Calculating PIPS in Forex Trading

What is a pip and what role does it play in the forex market? In forex trading, a pip is the unit of measurement for the smallest change in the price of a currency or currency pair. With each price levels achieved, it should be fairly easy to mathematically determine the amount of movement in a particular currency as expressed in pips.

Forex is the simultaneous buying of one currency and selling of another. It is important to understand that trading currencies is a very risky form of investing, and any funds used when speculating on the values of currency prices should be considered risk capital. Let’s start off by taking a look at a scalp trading with an automated forex trading system. Making a profit on forex trading means watching the fluctuations of PIPS.

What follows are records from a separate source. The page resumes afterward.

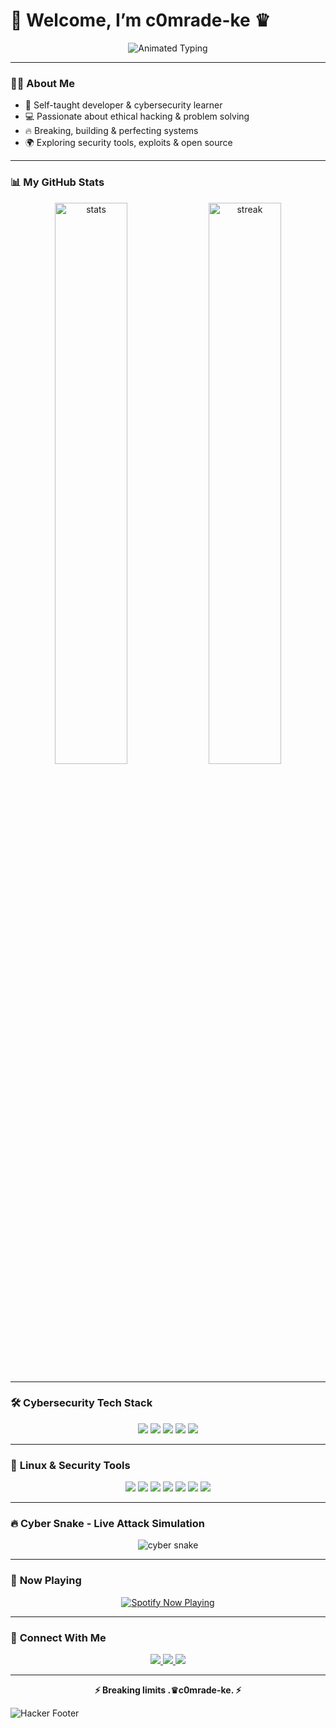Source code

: # 👾 Welcome, I’m c0mrade-ke ♛
<p align="center">
  <img src="https://readme-typing-svg.herokuapp.com?font=JetBrains+Mono&size=28&duration=4000&color=00FF00&center=true&vCenter=true&width=500&lines=Self+taught+Developer+⚡;Cyber+Security+Enthusiast+🔐;Breaking+Limits+💻;Always+Learning+🚀" alt="Animated Typing"/>
</p>

---

### 🧑‍💻 **About Me**  
- 🚀 Self-taught developer & cybersecurity learner  
- 💻 Passionate about ethical hacking & problem solving  
- 🔥 Breaking, building & perfecting systems  
- 🌍 Exploring security tools, exploits & open source  

---

### 📊 **My GitHub Stats**  
<p align="center">
  <img src="https://github-readme-stats.vercel.app/api?username=c0mrade-ke&show_icons=true&theme=chartreuse-dark&hide_border=true&bg_color=00000000&text_color=00FF00&icon_color=00FF00&title_color=00FF00" alt="stats" width="48%"/>
  <img src="https://streak-stats.demolab.com?user=c0mrade-ke&theme=chartreuse-dark&hide_border=true&background=00000000&dates=00FF00&fire=00FF00&ring=00FF00&currStreakLabel=00FF00" alt="streak" width="48%"/>
</p>

---

### 🛠️ **Cybersecurity Tech Stack**  
<p align="center">
  <img src="https://img.shields.io/badge/Python-3776AB?style=for-the-badge&logo=python&logoColor=white"/>
  <img src="https://img.shields.io/badge/Bash-4EAA25?style=for-the-badge&logo=gnu-bash&logoColor=white"/>
  <img src="https://img.shields.io/badge/C-00599C?style=for-the-badge&logo=c&logoColor=white"/>
  <img src="https://img.shields.io/badge/C++-00599C?style=for-the-badge&logo=cplusplus&logoColor=white"/>
  <img src="https://img.shields.io/badge/JavaScript-F7DF1E?style=for-the-badge&logo=javascript&logoColor=black"/>
</p>

---

### 🐧 **Linux & Security Tools**  
<p align="center">
  <img src="https://img.shields.io/badge/Linux-FCC624?style=for-the-badge&logo=linux&logoColor=black"/>
  <img src="https://img.shields.io/badge/Kali%20Linux-557C94?style=for-the-badge&logo=kalilinux&logoColor=white"/>
  <img src="https://img.shields.io/badge/Ubuntu-E95420?style=for-the-badge&logo=ubuntu&logoColor=white"/>
  <img src="https://img.shields.io/badge/Wireshark-1679A7?style=for-the-badge&logo=wireshark&logoColor=white"/>
  <img src="https://img.shields.io/badge/Nmap-004A88?style=for-the-badge&logo=nmap&logoColor=white"/>
  <img src="https://img.shields.io/badge/Burp%20Suite-FF6633?style=for-the-badge&logo=burpsuite&logoColor=white"/>
  <img src="https://img.shields.io/badge/Metasploit-3C8DBC?style=for-the-badge&logo=metasploit&logoColor=white"/>
</p>

---

### 🔥 **Cyber Snake - Live Attack Simulation**  
<p align="center">
  <img src="https://raw.githubusercontent.com/c0mrade-ke/c0mrade-ke/output/github-contribution-grid-snake.svg" alt="cyber snake" />
</p>



---

### 🎵 **Now Playing**  
<p align="center">
  <a href="https://open.spotify.com/playlist/3Opwx6er4kIzNTg1v5IpP3">
    <img src="https://spotify-now-playing-readme.vercel.app/api/spotify?background_color=000000&border_color=00ff00&text_color=00ff00" alt="Spotify Now Playing"/>
  </a>
</p>

---

### 🔗 **Connect With Me**  
<p align="center">
  <a href="https://twitter.com/___C0mrade" target="_blank">
    <img src="https://img.shields.io/badge/X-000000?style=for-the-badge&logo=x&logoColor=white"/>
  </a>
  <a href="https://www.instagram.com/mweshimiwa_.ke?igsh=MWpoYXU2YjFxZXN1Mg==" target="_blank">
    <img src="https://img.shields.io/badge/Instagram%20(1)-E4405F?style=for-the-badge&logo=instagram&logoColor=white"/>
  </a>
  <a href="https://www.instagram.com/3lviss_._?igsh=bHN6cjFuOXg4bmNl" target="_blank">
    <img src="https://img.shields.io/badge/Instagram%20(2)-C13584?style=for-the-badge&logo=instagram&logoColor=white"/>
  </a>
</p>

---
<p align="center">  
   <strong>⚡ Breaking limits .♛c0mrade-ke. ⚡</strong>  
</p>

![Hacker Footer](https://capsule-render.vercel.app/api?type=waving&color=00ff00&height=120&section=footer&text=System+Secure+%7C+Code+Active&fontSize=20&fontColor=000000)

  

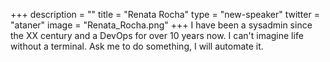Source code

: +++
description = ""
title = "Renata Rocha"
type = "new-speaker"
twitter = "ataner"
image = "Renata_Rocha.png"
+++
I have been a sysadmin since the XX century and a DevOps for over 10 years now. I can't imagine life without a terminal. Ask me to do something, I will automate it.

For most, but not all, currencies a pip is 0.0001 or 0.01%. So, when a currency moves from a price of 1.7800 to 1.7805 it is said to move 5 pips. In any quote the US Dollar can be either the base currency or the counter or quote currency and we’ll start by considering the situation when the US Dollar is the quote currency as in the case of EUR/USD, CAD/USD or GBP/USD. Bearing in mind that a standard interbank lot size is 100,000 this means that 100,000 UK Pounds are worth 193,400 US Dollars.

On the other hand, if the price goes up to 1.2007/1.2010 and you are quoted 1.2009/1.2010, you may decide to exit. But you get filled at 1.2007, the real price, instead of 1.2009.